ARGENTINA – Political risk: High

12 August: The Argentine peso fell by 15 per cent against the US dollar, and the MERVAL stock market index crashed by 31 per cent. This came after leftist presidential candidate Alberto Fernández secured an unexpectedly large victory against incumbent president Mauricio Macri in primary elections held on 11 August. Fernández received 47.7 per cent of the vote against Macri’s 32.1 per cent.

Why it matters: Although the main coalitions have already chosen their presidential nominees, the primaries serve as an indicator of public opinion ahead of October’s presidential race. The sharp declines in the peso and the stock market index reflect markets’ concerns over the increasingly likely election of Fernández as president, who has pledged to renegotiate Argentina’s stand-by agreement with the IMF. A2 Global assesses that an outright victory for Fernández is now the most likely outcome of the first round of the election. Firms with interests in the country should anticipate incremental falls in the peso in the two-month outlook, and adjust financial planning accordingly.

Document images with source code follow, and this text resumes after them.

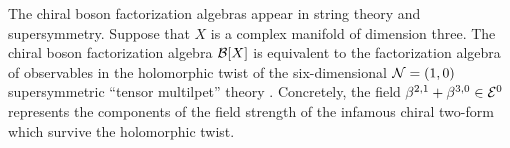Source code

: \documentclass[11pt]{amsart}
\newcommand{\fields}{\cE}
\begin{document}
%
%

The chiral boson factorization algebras appear in string theory and supersymmetry.
Suppose that $X$ is a complex manifold of dimension three.
The chiral boson factorization algebra $\mathcal B[X]$ is equivalent to the factorization algebra of observables in the holomorphic twist of the six-dimensional $\mathcal N=(1,0)$ supersymmetric ``tensor multilpet'' theory \cite{SWtensor}.
Concretely, the field $\beta^{2,1} + \beta^{3,0} \in \mathcal E^{0}$ represents the components of the field strength of the infamous chiral two-form \cite{WittenM5} which survive the holomorphic twist.
\end{document}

Brazil – Heightened protest risk as pension proposal moves to Senate

BRAZIL – Travel risk: Elevated

7 August: The lower house voted 370 to 124 to approve President Jair Bolsonaro’s proposed pension overhaul. The lower house had already approved the bill in July, however as it mandates changes to the federal constitution, it must pass both the lower and upper houses twice. The bill now moves to the Senate, where the first vote is expected to take place in September or October.

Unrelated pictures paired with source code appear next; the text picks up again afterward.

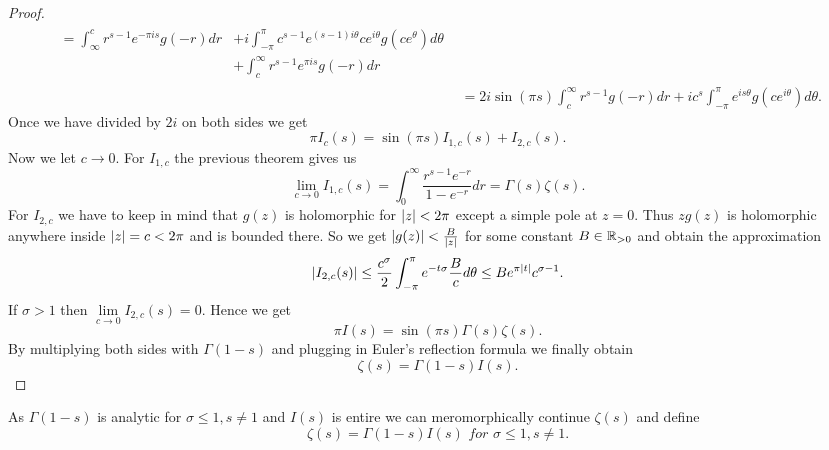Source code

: \begin{proof}
\begin{equation*}
\begin{aligned}
\begin{aligned}
		= \int _\infty ^c r^{s - 1} e^{-\pi i s} g(-r) dr
		&+ i \int _{-\pi} ^{\pi} c^{s - 1} e^{(s - 1) i \theta} c e^{i \theta} g(c e^\theta) d\theta \\ 
		&+ \int _{c} ^\infty r^{s - 1} e^{\pi i s} g(-r) dr
	\end{aligned} \\
	&= 2 i \sin(\pi s) \int _c ^\infty r^{s - 1} g(-r) dr + i c^s \int _{-\pi} ^\pi e^{i s \theta} g(c e^{i \theta}) d\theta.
\end{aligned}
\end{equation*}
	Once we have divided by $2i$ on both sides we get
\begin{equation*}
	\pi I_c(s) = \sin(\pi s)I_{1, c}(s) + I_{2, c}(s).
\end{equation*}
	Now we let $c \to 0$. For $I_{1, c}$ the previous theorem gives us
\begin{equation*}
	\lim\limits _{c \to 0} I_{1, c}(s) = \int _0 ^\infty \frac{r^{s - 1} e^{-r}}{1 - e^{-r}} dr = \Gamma(s)\zeta(s).
\end{equation*}
	For $I_{2, c}$ we have to keep in mind that $g(z)$ is holomorphic for $\left|z\right| < 2 \pi$ except a simple pole at $z = 0$. Thus $z g(z)$ is holomorphic anywhere inside $\left|z\right| = c < 2 \pi$ and is bounded there. So we get $\left|g(z)\right| < \frac{B}{\left|z\right|}$ for some constant $B \in \mathbb{R}_{> 0}$ and obtain the approximation
\begin{equation*}
	\left|I_{2, c}(s)\right| \leq \frac{c^\sigma}{2} \int _{-\pi} ^{\pi} e^{-t \sigma} \frac{B}{c} d\theta \leq B e^{\pi \left|t\right|} c^{\sigma - 1}.
\end{equation*}
	If $\sigma > 1$ then $\lim\limits _{c \to 0} I_{2, c}(s) = 0$. Hence we get
\begin{equation*}
	\pi I(s) = \sin(\pi s) \Gamma(s)\zeta(s).
\end{equation*}
	By multiplying both sides with $\Gamma(1 - s)$ and plugging in Euler's reflection formula we finally obtain
\begin{equation*}
	\zeta(s) = \Gamma(1 - s) I(s).
\end{equation*}
\end{proof}


\begin{definition}
	As $\Gamma(1 - s)$ is analytic for $\sigma \leq 1, s \neq 1$ and $I(s)$ is entire we can meromorphically continue $\zeta(s)$ and define 
\begin{equation*}
	\zeta(s) = \Gamma(1 - s) I(s) \textit{ for } \sigma \leq 1, s \neq 1.
\end{equation*}
\end{definition}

Why it matters: The country urgently requires reform to its generous pension system; the federal government currently spends 40 per cent of its budget on pensions, fuelling a large national debt. The bill includes increases to worker’s contributions as well as men’s and women’s retirement ages, to 65 and 62 respectively. Despite opposition from many unions and civil society groups, the bill is likely to pass in the Senate, given the wide margin with which it passed in the lower house. In the one-month outlook, this heightens the risk of protests against the reform, particularly in the capital Brasília and other major cities including São Paulo and Rio de Janeiro. Staff in large cities should monitor local updates, anticipate likely protests, and avoid these as a precaution.

Venezuela – Maduro suspends talks with opposition over US sanctions

VENEZUELA – Political risk: Extreme

7 August: President Nicolás Maduro ordered representatives of his government not to travel to Barbados for talks with representatives of national assembly leader and self-declared interim president Juan Guaidó, which were scheduled to begin on 8 August. A government spokesperson said the decision was taken after the imposition of US sanctions on the Venezuelan government, which it claimed Guaidó had ‘celebrated and promoted’.

Why it matters: The talks, which had been ongoing in Barbados since July, have yielded little progress. Maduro’s government has offered no indication that it is willing to call new presidential elections or enter into a negotiated settlement, despite the gradual worsening of the country’s economic, political, and humanitarian crisis. While the US continues to target Venezuela with new sanctions in a bid to constrain Caracas’ few sources of funding, Russia, China, and Cuba have each offered support to Maduro’s government; Chinese firm Wison Engineering Services Co., for example, is repairing several of its delipidated oil refineries. Companies with interests in Venezuela should not anticipate a change to the political status quo in the one-month outlook, and assess how the deteriorating economic situation affects operations in the country.